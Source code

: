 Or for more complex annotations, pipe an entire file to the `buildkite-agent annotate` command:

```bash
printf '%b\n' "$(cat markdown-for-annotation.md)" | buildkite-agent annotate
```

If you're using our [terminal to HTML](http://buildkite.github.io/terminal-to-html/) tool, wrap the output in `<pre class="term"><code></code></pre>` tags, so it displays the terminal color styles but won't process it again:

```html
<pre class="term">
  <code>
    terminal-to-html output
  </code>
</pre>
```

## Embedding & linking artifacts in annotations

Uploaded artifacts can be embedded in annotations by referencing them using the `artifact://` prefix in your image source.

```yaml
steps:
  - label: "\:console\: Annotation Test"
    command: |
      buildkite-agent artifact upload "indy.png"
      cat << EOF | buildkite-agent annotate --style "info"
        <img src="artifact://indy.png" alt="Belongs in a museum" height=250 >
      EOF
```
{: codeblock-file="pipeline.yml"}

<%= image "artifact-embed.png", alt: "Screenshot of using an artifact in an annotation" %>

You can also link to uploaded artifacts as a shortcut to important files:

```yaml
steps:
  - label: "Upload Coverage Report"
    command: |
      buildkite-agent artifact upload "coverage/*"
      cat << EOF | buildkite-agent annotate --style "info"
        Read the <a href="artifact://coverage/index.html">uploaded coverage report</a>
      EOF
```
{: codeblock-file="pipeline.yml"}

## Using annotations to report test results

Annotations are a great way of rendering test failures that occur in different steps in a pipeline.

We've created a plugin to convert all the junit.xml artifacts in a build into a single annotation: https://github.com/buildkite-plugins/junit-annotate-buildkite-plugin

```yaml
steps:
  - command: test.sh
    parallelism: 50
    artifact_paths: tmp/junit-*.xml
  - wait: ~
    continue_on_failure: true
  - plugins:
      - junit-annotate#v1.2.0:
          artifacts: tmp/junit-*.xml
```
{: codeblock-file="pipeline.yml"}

(Aim of the task):
Without altering a single word, repeat the material.

(Your solution):
Source code

: Or for more complex annotations, pipe an entire file to the `buildkite-agent annotate` command:

```bash
printf '%b\n' "$(cat markdown-for-annotation.md)" | buildkite-agent annotate
```

If you're using our [terminal to HTML](http://buildkite.github.io/terminal-to-html/) tool, wrap the output in `<pre class="term"><code></code></pre>` tags, so it displays the terminal color styles but won't process it again:

```html
<pre class="term">
  <code>
    terminal-to-html output
  </code>
</pre>
```

## Embedding & linking artifacts in annotations

Uploaded artifacts can be embedded in annotations by referencing them using the `artifact://` prefix in your image source.

```yaml
steps:
  - label: "\:console\: Annotation Test"
    command: |
      buildkite-agent artifact upload "indy.png"
      cat << EOF | buildkite-agent annotate --style "info"
        <img src="artifact://indy.png" alt="Belongs in a museum" height=250 >
      EOF
```
{: codeblock-file="pipeline.yml"}

<%= image "artifact-embed.png", alt: "Screenshot of using an artifact in an annotation" %>

You can also link to uploaded artifacts as a shortcut to important files:

```yaml
steps:
  - label: "Upload Coverage Report"
    command: |
      buildkite-agent artifact upload "coverage/*"
      cat << EOF | buildkite-agent annotate --style "info"
        Read the <a href="artifact://coverage/index.html">uploaded coverage report</a>
      EOF
```
{: codeblock-file="pipeline.yml"}

## Using annotations to report test results

Annotations are a great way of rendering test failures that occur in different steps in a pipeline.

We've created a plugin to convert all the junit.xml artifacts in a build into a single annotation: https://github.com/buildkite-plugins/junit-annotate-buildkite-plugin

```yaml
steps:
  - command: test.sh
    parallelism: 50
    artifact_paths: tmp/junit-*.xml
  - wait: ~
    continue_on_failure: true
  - plugins:
      - junit-annotate#v1.2.0:
          artifacts: tmp/junit-*.xml
```
{: codeblock-file="pipeline.yml"}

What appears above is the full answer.